Tennessee football coach Derek Dooley reportedly had just pressed Lach about the speed of NCAA probes, and Chizik couldn’t resist. He pushed the point, reportedly making other coaches in the room uncomfortable. Lach pushed back.
The NCAA doesn’t talk about on going probes. Did Chizik really delude himself into believing the enforcement veep would have a Perry Masonesque breakdown on the stand?
She didn’t, and Chizik got nothing good for his troubles.
First, it’s never good to poke the NCAA in public, especially when the governing body of college sports is upping enforcement and investigating your school.
A fifth-year head coach with a national title on his resume should know better.
Second, there might be leakers in a room full of coaches, especially coaches from your conference rivals.

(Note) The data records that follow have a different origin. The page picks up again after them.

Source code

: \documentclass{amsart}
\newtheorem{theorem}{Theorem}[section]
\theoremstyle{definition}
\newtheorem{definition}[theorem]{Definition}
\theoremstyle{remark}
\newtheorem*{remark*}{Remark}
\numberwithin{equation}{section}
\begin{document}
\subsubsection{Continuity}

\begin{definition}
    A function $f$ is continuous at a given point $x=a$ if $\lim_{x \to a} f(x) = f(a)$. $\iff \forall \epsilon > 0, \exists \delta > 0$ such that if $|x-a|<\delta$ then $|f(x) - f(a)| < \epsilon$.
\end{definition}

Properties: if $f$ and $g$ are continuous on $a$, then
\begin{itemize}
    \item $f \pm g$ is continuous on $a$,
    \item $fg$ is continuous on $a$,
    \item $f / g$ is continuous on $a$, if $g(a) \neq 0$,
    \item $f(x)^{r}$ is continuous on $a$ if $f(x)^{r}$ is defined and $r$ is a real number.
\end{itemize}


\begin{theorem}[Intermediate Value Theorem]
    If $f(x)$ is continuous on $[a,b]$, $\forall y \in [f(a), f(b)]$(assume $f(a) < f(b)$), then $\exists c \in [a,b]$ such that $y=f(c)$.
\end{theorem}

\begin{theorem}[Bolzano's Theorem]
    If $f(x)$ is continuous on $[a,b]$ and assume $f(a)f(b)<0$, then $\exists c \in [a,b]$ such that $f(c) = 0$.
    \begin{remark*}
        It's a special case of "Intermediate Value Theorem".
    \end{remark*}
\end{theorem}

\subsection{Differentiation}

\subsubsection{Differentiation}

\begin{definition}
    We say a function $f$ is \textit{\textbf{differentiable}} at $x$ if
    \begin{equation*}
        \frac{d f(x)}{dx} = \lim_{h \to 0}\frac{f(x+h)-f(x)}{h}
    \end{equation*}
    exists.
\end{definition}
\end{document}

Some SEC basketball coaches went on record with the Times.
It’s amazing that it took more than a month.
Now that the story is out, Chizik has bought Auburn another round of negative headlines about the Newton case. As it happens, this falls a week prior to his appearance at SEC Media Days.
And all so the college football-watching public can be reminded of what most already knew — the Newton probe is not over.
Chizik comes off as anxious, which flies in the face of his and Auburn’s expressed confidence about the Newton case. Supposedly, he was worried about the lingering Newton probe’s impact on recruiting, but has he checked his 2012 commitment list lately?
He has 10 public pledges, including eight rated as four-star recruits by Rivals.com.
Chizik could have gone through channels or at least pulled Lach aside and made his point privately. He should have stood on his and Auburn’s public confidence about the Newton matter and confidently waited out the NCAA’s process, without risking embarrassment.
After pushing all the right buttons in hiring his staff, recruiting, game planning and game management at Auburn, Chizik did nothing in Destin but push Lach’s buttons and cast another flood light on the Newton case.